New protocol standard for future-proof smart city applications
Piscataway, NJ, USA / Frankfurt, Germany – March 16, 2018 – The TALQ Consortium, which has developed a global interface standard and certification scheme for managing outdoor lighting networks, will shortly introduce TALQ version 2.0, an easy to integrate RESTful/JSON protocol that addresses many smart city applications.
The updated technical specification particularizes a state-of-the-art definition of the Smart City Protocol and provides manufacturers full flexibility to define their own devices and functionality as needed. Furthermore TALQ version 2.0 guarantees cities and municipalities broad interoperability of various smart city applications from different vendors.
Cities across the world on their way to becoming smart cities face the same challenges: advanced smart lighting, waste management, parking, traffic control and many other services that strive to save energy, reduce traffic, increase security, quality of life and much more. But currently, most of the available solutions are proprietary, locking cities into single vendor solutions.
Thanks to the TALQ Smart City Protocol, cities will be able to choose and adopt solutions from multiple vendors and control them all through a single Central Management System (CMS). The smart City Protocol, TALQ version 2.0, is an application interface to exchange data, commands and programs between one or more CMS and Outdoor Device Networks (ODNs) from different vendors to enable configuration, control, command and monitoring of connected devices in the city.
More Flexibility by getting RESTful
With its updated protocol – which will be published in summer 2018 – TALQ defines the message types, data format, parameters and behavior of CMS and
Gateways. In doing so, TALQ does not limit the types of network implementations in the ODN itself, but specifies the interface between the ODN’s interface (Gateway) and the CMS. The new version 2.0 is based on a bidirectional RESTful API with JSON-LD data payload that relies on underlying standardized data transport, network and security services such as HTTP, TLS, TCP and IP, to establish communication between CMS and Gateways.
The standard RESTful approach, adopted by TALQ, makes integration easy for manufacturers of smart city applications in existing CMS and Gateways. To provide configuration, control, command and monitoring services, the TALQ Smart City Protocol supports HTTP REST GET, PUT, POST, PATCH and DELETE requests on REST resources such as devices and services. Thanks to TALQ version 2.0, getting log values (e.g. temperature, voltage, current, energy) from devices, reading real time values from a device, sending configuration parameters to a device or remote controlling it, becomes obvious for CMS software developers.
Our clear goal is to make it easy for cities to connect any smart city device to their CMS, so that any data produced is stored and displayed and can be used in any other Smart City processes and applications.
explains Simon Dunkley, Secretary General of the TALQ Consortium.

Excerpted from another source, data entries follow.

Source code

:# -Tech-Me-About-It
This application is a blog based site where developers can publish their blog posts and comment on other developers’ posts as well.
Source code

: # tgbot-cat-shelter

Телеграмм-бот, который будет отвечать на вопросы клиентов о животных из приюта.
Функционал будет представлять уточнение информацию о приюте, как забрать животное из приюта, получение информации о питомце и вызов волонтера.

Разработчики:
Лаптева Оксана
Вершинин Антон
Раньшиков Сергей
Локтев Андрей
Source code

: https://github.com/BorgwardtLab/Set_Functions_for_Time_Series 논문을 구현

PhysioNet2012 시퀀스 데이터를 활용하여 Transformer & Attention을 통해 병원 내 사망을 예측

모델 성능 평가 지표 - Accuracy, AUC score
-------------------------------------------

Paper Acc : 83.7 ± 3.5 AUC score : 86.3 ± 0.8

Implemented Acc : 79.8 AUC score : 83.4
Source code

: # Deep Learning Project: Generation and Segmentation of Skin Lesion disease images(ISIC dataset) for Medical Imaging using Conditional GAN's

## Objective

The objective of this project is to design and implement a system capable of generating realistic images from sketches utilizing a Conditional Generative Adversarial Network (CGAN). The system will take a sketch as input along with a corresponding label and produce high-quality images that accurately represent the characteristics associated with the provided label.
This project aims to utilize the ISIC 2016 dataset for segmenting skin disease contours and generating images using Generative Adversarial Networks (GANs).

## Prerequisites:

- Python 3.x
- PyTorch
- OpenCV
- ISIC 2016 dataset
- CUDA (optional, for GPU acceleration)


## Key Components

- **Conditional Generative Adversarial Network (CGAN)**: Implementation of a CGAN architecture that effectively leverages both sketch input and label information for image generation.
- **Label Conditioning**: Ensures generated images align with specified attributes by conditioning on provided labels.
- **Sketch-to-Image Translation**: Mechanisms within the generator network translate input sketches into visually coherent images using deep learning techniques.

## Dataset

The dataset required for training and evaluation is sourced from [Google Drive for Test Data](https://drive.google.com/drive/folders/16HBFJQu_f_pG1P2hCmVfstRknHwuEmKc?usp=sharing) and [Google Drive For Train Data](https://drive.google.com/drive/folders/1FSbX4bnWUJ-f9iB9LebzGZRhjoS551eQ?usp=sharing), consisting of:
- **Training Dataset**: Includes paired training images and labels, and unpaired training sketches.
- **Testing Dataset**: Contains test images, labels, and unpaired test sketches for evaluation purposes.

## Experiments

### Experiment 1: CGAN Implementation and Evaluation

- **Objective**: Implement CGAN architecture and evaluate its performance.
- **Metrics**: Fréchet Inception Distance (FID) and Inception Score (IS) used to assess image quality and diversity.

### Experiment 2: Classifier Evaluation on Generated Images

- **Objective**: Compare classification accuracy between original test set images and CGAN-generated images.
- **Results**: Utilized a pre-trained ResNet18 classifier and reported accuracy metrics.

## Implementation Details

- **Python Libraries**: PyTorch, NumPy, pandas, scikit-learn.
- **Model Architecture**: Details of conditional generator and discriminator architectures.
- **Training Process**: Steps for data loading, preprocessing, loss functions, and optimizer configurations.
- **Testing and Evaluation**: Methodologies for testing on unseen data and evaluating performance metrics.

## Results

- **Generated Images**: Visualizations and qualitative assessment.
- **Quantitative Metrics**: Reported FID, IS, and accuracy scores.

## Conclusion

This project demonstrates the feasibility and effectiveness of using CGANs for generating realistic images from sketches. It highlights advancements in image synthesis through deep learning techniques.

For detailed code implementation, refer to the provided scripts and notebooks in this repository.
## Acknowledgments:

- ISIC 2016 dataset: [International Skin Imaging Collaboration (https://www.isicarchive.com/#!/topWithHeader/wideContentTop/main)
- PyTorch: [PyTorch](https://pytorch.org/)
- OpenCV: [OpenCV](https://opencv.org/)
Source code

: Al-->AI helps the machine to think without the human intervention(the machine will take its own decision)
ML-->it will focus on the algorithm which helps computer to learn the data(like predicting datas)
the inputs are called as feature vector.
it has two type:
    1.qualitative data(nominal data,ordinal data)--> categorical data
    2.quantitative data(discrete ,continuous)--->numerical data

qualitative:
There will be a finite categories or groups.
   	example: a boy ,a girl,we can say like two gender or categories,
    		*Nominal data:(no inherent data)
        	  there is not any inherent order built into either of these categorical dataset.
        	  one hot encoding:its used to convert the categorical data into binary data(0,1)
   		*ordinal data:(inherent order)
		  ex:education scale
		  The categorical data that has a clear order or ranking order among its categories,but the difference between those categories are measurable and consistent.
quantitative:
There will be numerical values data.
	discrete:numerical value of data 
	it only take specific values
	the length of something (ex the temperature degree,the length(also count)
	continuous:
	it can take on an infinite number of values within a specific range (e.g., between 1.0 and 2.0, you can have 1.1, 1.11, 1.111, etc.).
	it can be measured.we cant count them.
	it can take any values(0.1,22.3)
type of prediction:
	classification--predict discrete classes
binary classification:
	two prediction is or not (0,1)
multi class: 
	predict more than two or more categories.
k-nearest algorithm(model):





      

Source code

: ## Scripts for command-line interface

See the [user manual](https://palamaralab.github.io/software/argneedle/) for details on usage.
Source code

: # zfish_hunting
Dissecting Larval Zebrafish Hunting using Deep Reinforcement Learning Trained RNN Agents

By implementing TALQ, vendors are completely free to describe their enddevices through TALQ Functions (i.e. sets of agreed attributes and events) which can easily be configured, controlled and monitored using TALQ services (configuration, data collect, real time control, on-demand read, scheduled control, etc.). In that way, TALQ fosters competition and allows cities to choose among multiple different solutions whilst assuring compatibility of all different systems.